• **Your objective**
Where a line holds the word "with", copy that line from the data below.

[Excerpts from a dataset]
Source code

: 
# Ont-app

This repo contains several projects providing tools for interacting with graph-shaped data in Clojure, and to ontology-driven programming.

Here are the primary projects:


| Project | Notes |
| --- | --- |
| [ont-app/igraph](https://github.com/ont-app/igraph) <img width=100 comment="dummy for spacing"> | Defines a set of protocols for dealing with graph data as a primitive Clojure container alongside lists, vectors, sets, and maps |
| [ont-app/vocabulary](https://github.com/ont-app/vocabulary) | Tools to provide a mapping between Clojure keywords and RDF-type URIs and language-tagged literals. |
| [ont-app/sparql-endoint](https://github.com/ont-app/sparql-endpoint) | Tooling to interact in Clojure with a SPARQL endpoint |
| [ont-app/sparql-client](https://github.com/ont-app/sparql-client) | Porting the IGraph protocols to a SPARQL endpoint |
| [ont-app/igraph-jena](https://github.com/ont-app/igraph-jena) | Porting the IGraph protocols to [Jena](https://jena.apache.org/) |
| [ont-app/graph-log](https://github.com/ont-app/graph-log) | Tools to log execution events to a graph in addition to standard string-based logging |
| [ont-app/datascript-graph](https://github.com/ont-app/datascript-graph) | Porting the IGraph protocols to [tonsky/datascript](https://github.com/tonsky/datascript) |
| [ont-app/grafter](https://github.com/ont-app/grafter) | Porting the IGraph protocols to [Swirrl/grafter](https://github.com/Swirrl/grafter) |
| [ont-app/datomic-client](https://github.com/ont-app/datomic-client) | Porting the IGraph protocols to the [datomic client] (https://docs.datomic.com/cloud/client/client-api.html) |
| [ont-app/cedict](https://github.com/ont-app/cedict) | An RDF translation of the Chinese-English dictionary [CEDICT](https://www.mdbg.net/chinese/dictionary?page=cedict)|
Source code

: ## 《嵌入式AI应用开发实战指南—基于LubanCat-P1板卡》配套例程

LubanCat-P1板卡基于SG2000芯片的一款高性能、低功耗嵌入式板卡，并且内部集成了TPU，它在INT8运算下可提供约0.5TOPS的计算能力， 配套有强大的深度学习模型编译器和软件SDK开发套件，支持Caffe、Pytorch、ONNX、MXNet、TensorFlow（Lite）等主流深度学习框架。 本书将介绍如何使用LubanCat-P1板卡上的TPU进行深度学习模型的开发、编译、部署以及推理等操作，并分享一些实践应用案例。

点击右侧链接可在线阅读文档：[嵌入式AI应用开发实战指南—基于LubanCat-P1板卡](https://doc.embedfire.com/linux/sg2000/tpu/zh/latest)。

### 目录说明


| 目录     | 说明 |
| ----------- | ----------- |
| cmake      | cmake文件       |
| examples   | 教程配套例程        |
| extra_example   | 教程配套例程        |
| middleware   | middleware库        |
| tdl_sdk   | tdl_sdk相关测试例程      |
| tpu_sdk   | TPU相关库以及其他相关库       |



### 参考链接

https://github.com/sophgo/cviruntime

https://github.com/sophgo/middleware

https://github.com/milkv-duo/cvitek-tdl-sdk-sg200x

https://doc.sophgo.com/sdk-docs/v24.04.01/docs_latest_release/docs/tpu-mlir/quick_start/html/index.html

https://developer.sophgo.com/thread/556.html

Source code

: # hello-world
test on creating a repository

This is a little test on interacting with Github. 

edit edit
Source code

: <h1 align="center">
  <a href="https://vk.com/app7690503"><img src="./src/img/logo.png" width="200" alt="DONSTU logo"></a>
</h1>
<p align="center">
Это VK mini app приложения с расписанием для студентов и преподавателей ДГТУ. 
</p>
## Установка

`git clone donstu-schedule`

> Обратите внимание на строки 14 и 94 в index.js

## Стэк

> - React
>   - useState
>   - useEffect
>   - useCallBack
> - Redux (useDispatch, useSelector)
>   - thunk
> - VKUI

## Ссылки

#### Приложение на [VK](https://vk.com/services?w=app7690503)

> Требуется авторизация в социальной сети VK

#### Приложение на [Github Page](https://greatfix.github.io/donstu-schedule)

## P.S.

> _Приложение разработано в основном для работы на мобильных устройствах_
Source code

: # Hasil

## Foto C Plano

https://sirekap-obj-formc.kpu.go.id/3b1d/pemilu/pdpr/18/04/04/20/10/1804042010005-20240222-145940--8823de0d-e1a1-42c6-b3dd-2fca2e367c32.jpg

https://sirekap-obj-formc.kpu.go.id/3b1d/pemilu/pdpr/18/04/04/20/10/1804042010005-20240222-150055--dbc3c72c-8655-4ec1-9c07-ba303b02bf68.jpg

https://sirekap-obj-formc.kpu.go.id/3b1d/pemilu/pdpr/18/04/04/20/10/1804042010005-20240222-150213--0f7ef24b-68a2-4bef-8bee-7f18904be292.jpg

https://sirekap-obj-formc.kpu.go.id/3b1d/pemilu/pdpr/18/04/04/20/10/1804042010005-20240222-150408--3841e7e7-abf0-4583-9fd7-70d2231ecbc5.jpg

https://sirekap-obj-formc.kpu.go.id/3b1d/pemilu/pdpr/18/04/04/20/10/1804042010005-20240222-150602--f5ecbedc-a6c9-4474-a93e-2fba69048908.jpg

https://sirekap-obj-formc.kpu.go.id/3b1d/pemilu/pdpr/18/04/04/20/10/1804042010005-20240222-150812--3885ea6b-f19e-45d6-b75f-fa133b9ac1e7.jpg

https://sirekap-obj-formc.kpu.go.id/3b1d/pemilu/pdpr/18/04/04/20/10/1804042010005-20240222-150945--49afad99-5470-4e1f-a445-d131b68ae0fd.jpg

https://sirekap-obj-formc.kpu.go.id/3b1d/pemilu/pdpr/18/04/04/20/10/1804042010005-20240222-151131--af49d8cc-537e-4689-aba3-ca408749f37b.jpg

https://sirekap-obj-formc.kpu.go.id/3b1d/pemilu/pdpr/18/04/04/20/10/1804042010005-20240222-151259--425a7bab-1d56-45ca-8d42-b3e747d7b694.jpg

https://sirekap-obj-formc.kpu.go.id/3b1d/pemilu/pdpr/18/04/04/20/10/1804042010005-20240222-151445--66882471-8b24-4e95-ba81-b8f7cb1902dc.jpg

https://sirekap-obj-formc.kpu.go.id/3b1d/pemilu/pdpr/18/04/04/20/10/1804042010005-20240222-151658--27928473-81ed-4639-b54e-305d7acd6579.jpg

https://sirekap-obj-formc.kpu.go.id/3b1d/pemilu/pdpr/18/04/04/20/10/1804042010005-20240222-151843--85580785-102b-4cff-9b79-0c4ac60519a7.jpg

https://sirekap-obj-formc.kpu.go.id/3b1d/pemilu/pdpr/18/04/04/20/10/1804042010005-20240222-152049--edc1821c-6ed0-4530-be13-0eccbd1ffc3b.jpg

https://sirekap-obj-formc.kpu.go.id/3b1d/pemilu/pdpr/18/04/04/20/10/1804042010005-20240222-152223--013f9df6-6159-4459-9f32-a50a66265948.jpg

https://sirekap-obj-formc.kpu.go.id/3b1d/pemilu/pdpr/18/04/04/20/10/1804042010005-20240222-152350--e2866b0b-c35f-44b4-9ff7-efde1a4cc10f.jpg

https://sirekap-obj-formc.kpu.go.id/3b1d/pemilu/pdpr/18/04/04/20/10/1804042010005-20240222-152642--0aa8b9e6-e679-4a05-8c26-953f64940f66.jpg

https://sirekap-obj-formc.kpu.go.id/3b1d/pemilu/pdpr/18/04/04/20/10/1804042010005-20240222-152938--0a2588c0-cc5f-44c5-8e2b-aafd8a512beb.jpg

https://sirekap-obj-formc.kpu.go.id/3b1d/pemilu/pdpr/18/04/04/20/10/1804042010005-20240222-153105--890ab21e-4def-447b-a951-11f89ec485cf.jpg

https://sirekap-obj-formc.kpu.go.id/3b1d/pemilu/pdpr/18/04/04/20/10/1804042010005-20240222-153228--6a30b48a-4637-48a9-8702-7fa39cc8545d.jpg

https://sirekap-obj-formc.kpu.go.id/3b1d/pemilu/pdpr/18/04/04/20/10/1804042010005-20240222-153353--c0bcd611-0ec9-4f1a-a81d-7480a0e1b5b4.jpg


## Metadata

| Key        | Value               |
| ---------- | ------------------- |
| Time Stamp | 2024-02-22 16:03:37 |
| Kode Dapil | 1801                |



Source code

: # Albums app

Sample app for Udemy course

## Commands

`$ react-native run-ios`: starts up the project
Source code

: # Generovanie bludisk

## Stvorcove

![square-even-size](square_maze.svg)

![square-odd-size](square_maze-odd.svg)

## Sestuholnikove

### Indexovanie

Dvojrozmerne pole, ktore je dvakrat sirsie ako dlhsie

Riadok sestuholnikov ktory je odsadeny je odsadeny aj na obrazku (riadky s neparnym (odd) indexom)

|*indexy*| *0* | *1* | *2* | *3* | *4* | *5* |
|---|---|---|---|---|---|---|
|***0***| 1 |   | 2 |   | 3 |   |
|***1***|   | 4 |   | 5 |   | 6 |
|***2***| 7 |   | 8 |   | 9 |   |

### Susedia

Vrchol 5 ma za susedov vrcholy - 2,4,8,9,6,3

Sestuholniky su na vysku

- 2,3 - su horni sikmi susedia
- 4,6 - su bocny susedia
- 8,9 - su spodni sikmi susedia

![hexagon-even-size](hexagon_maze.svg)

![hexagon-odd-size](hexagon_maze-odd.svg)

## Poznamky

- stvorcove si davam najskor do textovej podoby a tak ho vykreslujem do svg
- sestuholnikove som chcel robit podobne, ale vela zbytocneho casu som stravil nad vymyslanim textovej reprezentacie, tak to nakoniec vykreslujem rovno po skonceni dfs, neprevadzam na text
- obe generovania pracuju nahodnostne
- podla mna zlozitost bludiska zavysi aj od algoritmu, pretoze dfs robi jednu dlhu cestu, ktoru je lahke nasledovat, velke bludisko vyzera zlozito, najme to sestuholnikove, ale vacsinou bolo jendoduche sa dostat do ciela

• **Answer to this task**
This repo contains several projects providing tools for interacting with graph-shaped data in Clojure, and to ontology-driven programming.
| [ont-app/igraph](https://github.com/ont-app/igraph) <img width=100 comment="dummy for spacing"> | Defines a set of protocols for dealing with graph data as a primitive Clojure container alongside lists, vectors, sets, and maps |
| [ont-app/sparql-endoint](https://github.com/ont-app/sparql-endpoint) | Tooling to interact in Clojure with a SPARQL endpoint |
This is a little test on interacting with Github. 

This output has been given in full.